“Perdi tudo ao me posicionar contra o racismo”. Ginasta demitido do Clube Pinheiros após levar queixas de racismo à direção passa por dificuldades e diz que muitas portas se fecharam
Demitido do Clube Pinheiros após ter levado queixas de racismo à direção, o ginasta Angelo Assumpção, 24, luta para se recuperar do episódio desde então.
“Não recebi muito apoio do pessoal da minha modalidade, então me apoiei na família”, conta. Angelo, que já foi medalha de ouro na Copa do Mundo de Ginástica Artística, está desempregado há quase um ano, continua sem clube e tem treinado por conta própria.
Para pagar as contas e sua alimentação, uma campanha organizada por amigos e familiares já arrecadou mais de 40 000 reais. “Minha existência na ginástica, um esporte elitizado e de brancos, significa muita coisa. Vou lutar por ela até o fim”.
“O que quero mesmo é poder trabalhar porque muitas portas se fecharam para mim”, desabafa. O contato do paulistano com o esporte se consolidou aos 7 anos, quando foi aprovado em todos os clubes da cidade e escolheu entrar no Pinheiros por incentivo da mãe. “Na época, senti como se o mundo estivesse se abrindo”, relembra.

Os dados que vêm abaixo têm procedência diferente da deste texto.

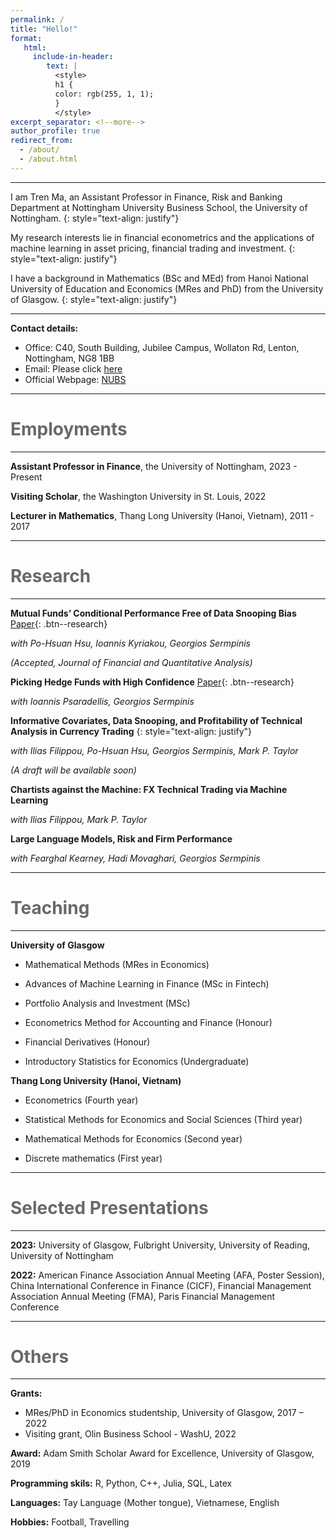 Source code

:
 ```yaml
---
permalink: /
title: "Hello!"
format: 
   html:
     include-in-header: 
        text: |
          <style>
          h1 {
          color: rgb(255, 1, 1);
          }
          </style>
excerpt_separator: <!--more-->
author_profile: true
redirect_from: 
  - /about/
  - /about.html
---
```


---

I am Tren Ma, an Assistant Professor in Finance, Risk and Banking Department at Nottingham University Business School, the University of Nottingham. 
{: style="text-align: justify"}

My research interests lie in financial econometrics and the applications of machine learning in asset pricing, financial trading and investment. 
{: style="text-align: justify"}

I have a background in Mathematics (BSc and MEd) from Hanoi National University of Education and Economics (MRes and PhD) from the University of Glasgow.
{: style="text-align: justify"}

---

**Contact details:**

* Office: C40, South Building, Jubilee Campus, Wollaton Rd, Lenton, Nottingham, NG8 1BB
* Email: Please click [here](mailto:Tren.Ma@nottingham.ac.uk)
* Official Webpage: [NUBS](https://www.nottingham.ac.uk/business/people/liztm.phtml)

---

<span style="color:dimgray"> Employments </span> 
======
---
**Assistant Professor in Finance**, the University of Nottingham, 2023 - Present

**Visiting Scholar**, the Washington University in St. Louis, 2022

**Lecturer in Mathematics**, Thang Long University (Hanoi, Vietnam), 2011 - 2017

---

<span style="color:dimgray"> Research </span> 
======
---

**Mutual Funds’ Conditional Performance Free of Data Snooping Bias** [Paper](https://papers.ssrn.com/sol3/papers.cfm?abstract_id=3737456){: .btn--research}

*with Po-Hsuan Hsu, Ioannis Kyriakou, Georgios Sermpinis*

*(Accepted, Journal of Financial and Quantitative Analysis)*


**Picking Hedge Funds with High Confidence** [Paper](/files/pdf/Picking_Hedge_Funds_with_High_Confidence.pdf){: .btn--research}

*with Ioannis Psaradellis, Georgios Sermpinis*


**Informative Covariates, Data Snooping, and Profitability of Technical Analysis in Currency Trading** 
{: style="text-align: justify"}

*with Ilias Filippou, Po-Hsuan Hsu, Georgios Sermpinis, Mark P. Taylor*

*(A draft will be available soon)*

**Chartists against the Machine: FX Technical Trading via Machine Learning**

*with Ilias Filippou, Mark P. Taylor*

**Large Language Models, Risk and Firm Performance**

*with Fearghal Kearney, Hadi Movaghari, Georgios Sermpinis*

---

<span style="color:dimgray"> Teaching </span> 
=====
---

**University of Glasgow**

  * Mathematical Methods (MRes in Economics)

  * Advances of Machine Learning in Finance (MSc in Fintech)

  * Portfolio Analysis and Investment (MSc)

  * Econometrics Method for Accounting and Finance (Honour)

  * Financial Derivatives (Honour)

  * Introductory Statistics for Economics (Undergraduate)
  
**Thang Long University (Hanoi, Vietnam)**

  *   Econometrics (Fourth year)

  *   Statistical Methods for Economics and Social Sciences (Third year)

  *   Mathematical Methods for Economics (Second year)

  *   Discrete mathematics (First year)

---

<span style="color:dimgray"> Selected Presentations </span> 
=====
---
**2023:** University of Glasgow, Fulbright University, University of Reading, University of Nottingham

**2022:**  American Finance Association Annual Meeting (AFA, Poster Session),  China International Conference in Finance (CICF), Financial Management Association Annual Meeting (FMA), Paris Financial Management Conference

---

<span style="color:dimgray"> Others </span> 
=====
---

**Grants:**
  * MRes/PhD in Economics studentship, University of Glasgow, 2017 – 2022
  * Visiting grant, Olin Business School - WashU, 2022
    
**Award:** Adam Smith Scholar Award for Excellence, University of Glasgow, 2019

**Programming skils:** R, Python, C++, Julia, SQL, Latex

**Languages:** Tay Language (Mother tongue), Vietnamese, English

**Hobbies:** Football, Travelling
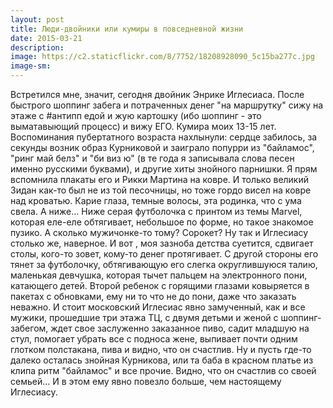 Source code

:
 ```yaml
---
layout: post
title: Люди-двойники или кумиры в повседневной жизни
date: 2015-03-21
description: 
image: https://c2.staticflickr.com/8/7752/18208928090_5c15ba277c.jpg
image-sm: 
---
```

<p>Встретился мне, значит, сегодня двойник Энрике Иглесиаса. После быстрого шоппинг забега и потраченных денег "на маршрутку" сижу на этаже с #антипп едой и жую картошку (ибо шоппинг - это выматавыющий процесс) и вижу ЕГО. Кумира моих 13-15 лет. Воспоминания пубертатного возраста нахлынули: сердце забилось, за секунды возник образ Курниковой и заиграло попурри из "байламос", "ринг май белз" и "би виз ю" (в те года я записывала слова песен именно русскими буквами), и другие хиты знойного парнишки. Я прям вспомнила плакаты его и Рикки Мартина на ковре. И только великий Зидан как-то был не из той песочницы, но тоже гордо висел на ковре над кроватью. Карие глаза, темные волосы, эта родинка, что с ума свела. А ниже... Ниже серая футболочка с принтом из темы Marvel, которая еле-еле обтягивает, небольшое по форме, но такое знакомое пузико. А сколько мужичонке-то тому? Сорокет? Ну так и Иглесиасу столько же, наверное. И вот , моя зазноба детства суетится, сдвигает столы, кого-то зовет, кому-то денег протягивает. С другой стороны его тянет за футболочку, обтягивающую его слегка округлившуюся талию, маленькая девчушка, которая тычет пальцем на электронного пони, катающего детей. Второй ребенок с горящими глазами ковыряется в пакетах с обновками, ему ни то что не до пони, даже что заказать неважно. И стоит московский Иглесиас явно замученный, как и все мужики, прошедшие три этажа ТЦ, с двумя детьми и женой с шоппинг-забегом, ждет свое заслуженно заказанное пиво, садит младшую на стул, помогает убрать все с подноса жене, выпивает почти одним глотком полстакана, пива и видно, что он счастлив. Ну и пусть где-то далеко осталась знойная Курникова, или та баба в красном платье из клипа ритм "байламос" и все прочие. Видно, что он счастлив со своей семьей... И в этом ему явно повезло больше, чем настоящему Иглесиасу. </p>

“Tentei dialogar dentro do ginásio e fui recebido com uma suspensão e, um mês depois, com a rescisão de contrato. É difícil os atletas negros quererem se manifestar se são sempre silenciados e não têm apoio dos que têm poder. A empatia não pode ser seletiva”, acrescenta.
Episódio em 2015
Em maio de 2015, Angelo tinha 18 anos e foi surpreendido com uma convocação às pressas para substituir o companheiro de clube Arthur Nory, lesionado, na seleção brasileira que disputaria a etapa de São Paulo da Copa do Mundo.
Na final, foi sua vez de surpreender a todos, inclusive à própria família que o assistia nas arquibancadas, com um salto perfeito. Mas o ouro inédito não o blindou do menosprezo que já era frequente nos treinamentos. Duas semanas depois da conquista, Nory publicou um vídeo em que ele e outros dois colegas brancos faziam bullying racista com Angelo.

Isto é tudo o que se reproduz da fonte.